## [Exercise requirements]
Repeat exactly the line that includes "is better than" and all lines after it, ending with the last line of the listing below.

## [Given information]
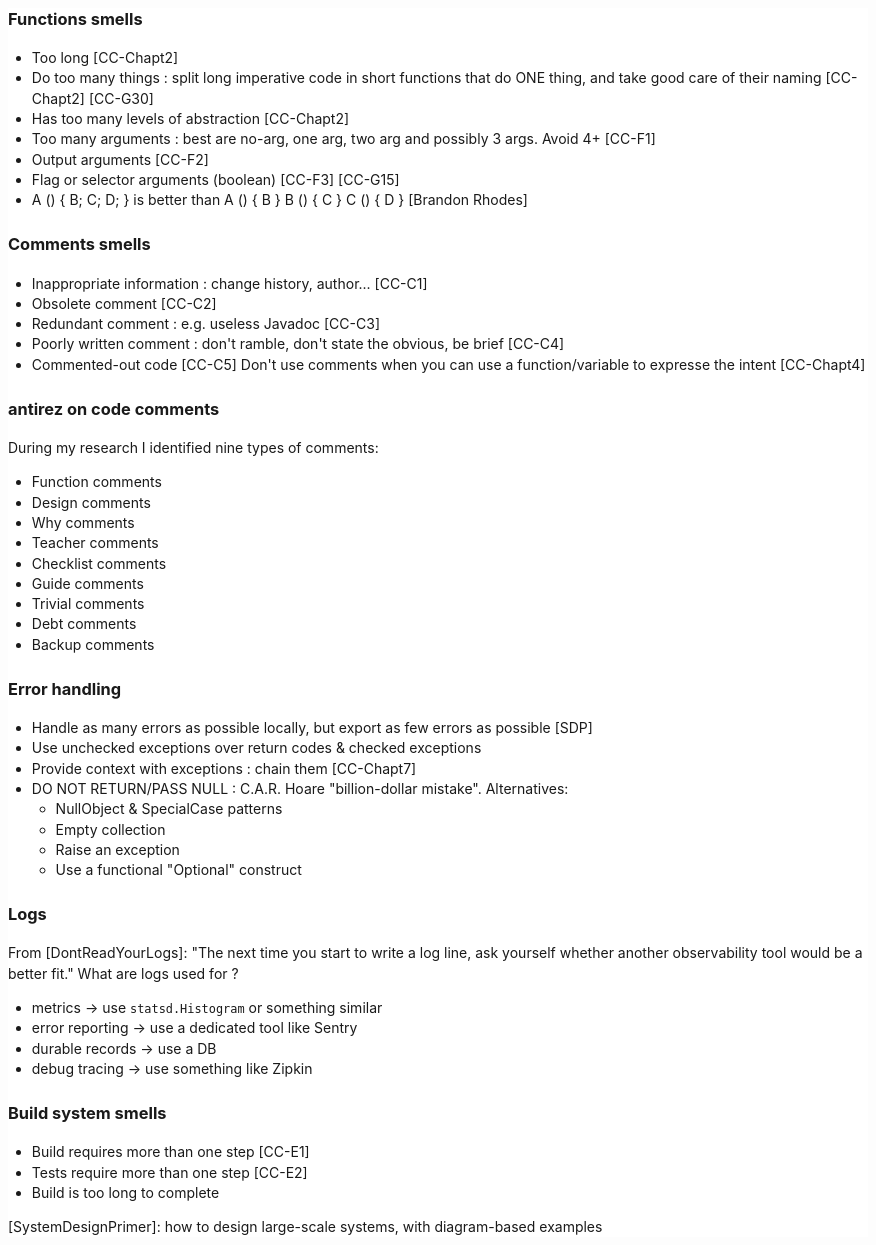 ### Functions smells
- Too long [CC-Chapt2]
- Do too many things : split long imperative code in short functions that do ONE thing, and take good care of their naming [CC-Chapt2] [CC-G30]
- Has too many levels of abstraction [CC-Chapt2]
- Too many arguments : best are no-arg, one arg, two arg and possibly 3 args. Avoid 4+ [CC-F1]
- Output arguments [CC-F2]
- Flag or selector arguments (boolean) [CC-F3] [CC-G15]
- A () { B; C; D; } is better than A () { B } B () { C } C () { D } [Brandon Rhodes]

### Comments smells
- Inappropriate information : change history, author... [CC-C1]
- Obsolete comment [CC-C2]
- Redundant comment : e.g. useless Javadoc [CC-C3]
- Poorly written comment : don't ramble, don't state the obvious, be brief [CC-C4]
- Commented-out code [CC-C5]
Don't use comments when you can use a function/variable to expresse the intent [CC-Chapt4]

### antirez on code comments
During my research I identified nine types of comments:
* Function comments
* Design comments
* Why comments
* Teacher comments
* Checklist comments
* Guide comments
* Trivial comments
* Debt comments
* Backup comments

### Error handling
- Handle as many errors as possible locally, but export as few errors as possible [SDP]
- Use unchecked exceptions over return codes & checked exceptions
- Provide context with exceptions : chain them [CC-Chapt7]
- DO NOT RETURN/PASS NULL : C.A.R. Hoare "billion-dollar mistake". Alternatives:
    * NullObject & SpecialCase patterns
    * Empty collection
    * Raise an exception
    * Use a functional "Optional" construct

### Logs
From [DontReadYourLogs]: "The next time you start to write a log line, ask yourself whether another observability tool would be a better fit."
What are logs used for ?
- metrics -> use `statsd.Histogram` or something similar
- error reporting -> use a dedicated tool like Sentry
- durable records -> use a DB
- debug tracing -> use something like Zipkin

### Build system smells
- Build requires more than one step [CC-E1]
- Tests require more than one step [CC-E2]
- Build is too long to complete


[SystemDesignPrimer]: how to design large-scale systems, with diagram-based examples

## [Response to the exercise]
- A () { B; C; D; } is better than A () { B } B () { C } C () { D } [Brandon Rhodes]

### Comments smells
- Inappropriate information : change history, author... [CC-C1]
- Obsolete comment [CC-C2]
- Redundant comment : e.g. useless Javadoc [CC-C3]
- Poorly written comment : don't ramble, don't state the obvious, be brief [CC-C4]
- Commented-out code [CC-C5]
Don't use comments when you can use a function/variable to expresse the intent [CC-Chapt4]

### antirez on code comments
During my research I identified nine types of comments:
* Function comments
* Design comments
* Why comments
* Teacher comments
* Checklist comments
* Guide comments
* Trivial comments
* Debt comments
* Backup comments

### Error handling
- Handle as many errors as possible locally, but export as few errors as possible [SDP]
- Use unchecked exceptions over return codes & checked exceptions
- Provide context with exceptions : chain them [CC-Chapt7]
- DO NOT RETURN/PASS NULL : C.A.R. Hoare "billion-dollar mistake". Alternatives:
    * NullObject & SpecialCase patterns
    * Empty collection
    * Raise an exception
    * Use a functional "Optional" construct

### Logs
From [DontReadYourLogs]: "The next time you start to write a log line, ask yourself whether another observability tool would be a better fit."
What are logs used for ?
- metrics -> use `statsd.Histogram` or something similar
- error reporting -> use a dedicated tool like Sentry
- durable records -> use a DB
- debug tracing -> use something like Zipkin

### Build system smells
- Build requires more than one step [CC-E1]
- Tests require more than one step [CC-E2]
- Build is too long to complete


[SystemDesignPrimer]: how to design large-scale systems, with diagram-based examples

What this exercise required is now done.